I was hoping for a way to do this with a script, but the only functions that look vaguely useful are zone_slice_idx_loop_start() and zone_slice_idx_loop_end(), and these only seem to return the current loop points, and cannot set new ones.

Any suggestions would be highly appreciated.


----------



## willbedford (Mar 9, 2015)

And 5 minutes later, I found this magical menu option.





Thanks anyway :D


----------



## Mike Greene (Mar 9, 2015)

I remember the happy day when I discovered that little gem! 8)


----------



## Nils Neumann (Apr 12, 2017)

Can somebody tell me this mystery?


----------



## d.healey (Apr 12, 2017)

I'm guessing he was referring to the cog (command) menu in the wave editor. I prefer to loop one mic position using an external program, load all the samples in to reaper and transfer the loop points over to all of the other mic positions, then load them into Kontakt and add a crossfade.


----------



## Tod (Apr 12, 2017)

Like David, I use Reaper for this to, although I do it all in Reaper. With Reaper you can customize it to do just about anything you want. I know you use pro-tools Nils, but I think Reaper is kind of a sample editors dream.  Don't get me wrong, I'm not suggesting you switch to, or even use Reaper, I'm just relating my own experience. 

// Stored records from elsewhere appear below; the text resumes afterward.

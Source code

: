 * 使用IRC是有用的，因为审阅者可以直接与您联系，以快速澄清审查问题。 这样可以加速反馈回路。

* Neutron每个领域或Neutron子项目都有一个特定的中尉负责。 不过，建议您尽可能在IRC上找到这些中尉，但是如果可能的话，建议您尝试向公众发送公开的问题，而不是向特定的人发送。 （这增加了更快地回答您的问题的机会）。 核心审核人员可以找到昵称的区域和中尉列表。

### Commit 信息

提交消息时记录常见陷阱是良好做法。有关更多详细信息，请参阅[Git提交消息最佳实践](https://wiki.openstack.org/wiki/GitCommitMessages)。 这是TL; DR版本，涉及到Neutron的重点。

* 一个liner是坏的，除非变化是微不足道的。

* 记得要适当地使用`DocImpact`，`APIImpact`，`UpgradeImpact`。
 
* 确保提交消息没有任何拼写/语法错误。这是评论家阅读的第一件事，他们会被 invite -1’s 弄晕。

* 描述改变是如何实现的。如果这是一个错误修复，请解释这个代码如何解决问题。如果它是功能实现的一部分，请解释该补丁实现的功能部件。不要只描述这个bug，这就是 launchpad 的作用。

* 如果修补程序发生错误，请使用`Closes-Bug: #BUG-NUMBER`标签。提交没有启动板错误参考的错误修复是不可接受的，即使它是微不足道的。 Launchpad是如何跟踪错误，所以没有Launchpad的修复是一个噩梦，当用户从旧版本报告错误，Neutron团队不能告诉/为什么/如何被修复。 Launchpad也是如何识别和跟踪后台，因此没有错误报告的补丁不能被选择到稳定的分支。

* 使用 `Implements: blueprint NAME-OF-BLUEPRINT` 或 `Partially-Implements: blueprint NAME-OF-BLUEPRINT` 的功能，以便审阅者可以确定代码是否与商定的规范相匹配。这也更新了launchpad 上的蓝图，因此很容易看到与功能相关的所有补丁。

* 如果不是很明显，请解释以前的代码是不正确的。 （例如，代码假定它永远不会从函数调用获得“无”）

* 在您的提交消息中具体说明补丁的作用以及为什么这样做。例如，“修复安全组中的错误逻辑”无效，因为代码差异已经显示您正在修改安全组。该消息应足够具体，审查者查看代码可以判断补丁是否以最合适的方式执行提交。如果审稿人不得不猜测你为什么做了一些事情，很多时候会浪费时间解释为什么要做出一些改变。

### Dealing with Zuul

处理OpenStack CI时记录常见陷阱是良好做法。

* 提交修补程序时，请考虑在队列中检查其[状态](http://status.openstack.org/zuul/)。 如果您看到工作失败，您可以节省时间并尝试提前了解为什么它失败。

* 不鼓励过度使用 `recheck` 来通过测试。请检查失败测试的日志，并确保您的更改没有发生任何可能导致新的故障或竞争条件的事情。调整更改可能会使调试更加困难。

This little video is kind of outrageous, but it does show some of the possibilities with Reaper. I actually do use this method for making sample loops in Reaper, but usually it's quite a bit different, every sample project is different.

Heh heh, I think David will probably find this amusing and Like I said it is a little outrageous.

How to make 12 perfectly seamless loops in Reaper, in 3 minutes. Actually it only takes a minute to create the loops.


----------



## Edward Stevan (Apr 15, 2017)

well, my project uses beat machine mode 
and manual slice markers so i need to copy the manual slices to all the same loops
instead of re slicing them.
any ideas ??


----------



## Nils Neumann (Apr 15, 2017)

Tod said:


> Like David, I use Reaper for this to, although I do it all in Reaper. With Reaper you can customize it to do just about anything you want. I know you use pro-tools Nils, but I think Reaper is kind of a sample editors dream.  Don't get me wrong, I'm not suggesting you switch to, or even use Reaper, I'm just relating my own experience.
> 
> This little video is kind of outrageous, but it does show some of the possibilities with Reaper. I actually do use this method for making sample loops in Reaper, but usually it's quite a bit different, every sample project is different.
> 
> ...




After naming 2000 samples by hand, I slowly beginn to realize that Reaper seems to be a little bit faster...^^


----------



## Tod (Apr 15, 2017)

Nils Neumann said:


> After naming 2000 samples by hand, I slowly beginn to realize that Reaper seems to be a little bit faster...^^



Oh wow, yeah, there's various ways to speed up naming samples in Reaper. I haven't manually named samples for quite a while. No matter what your naming convention is, I think there's a way in Reaper to speed up the process significantly. 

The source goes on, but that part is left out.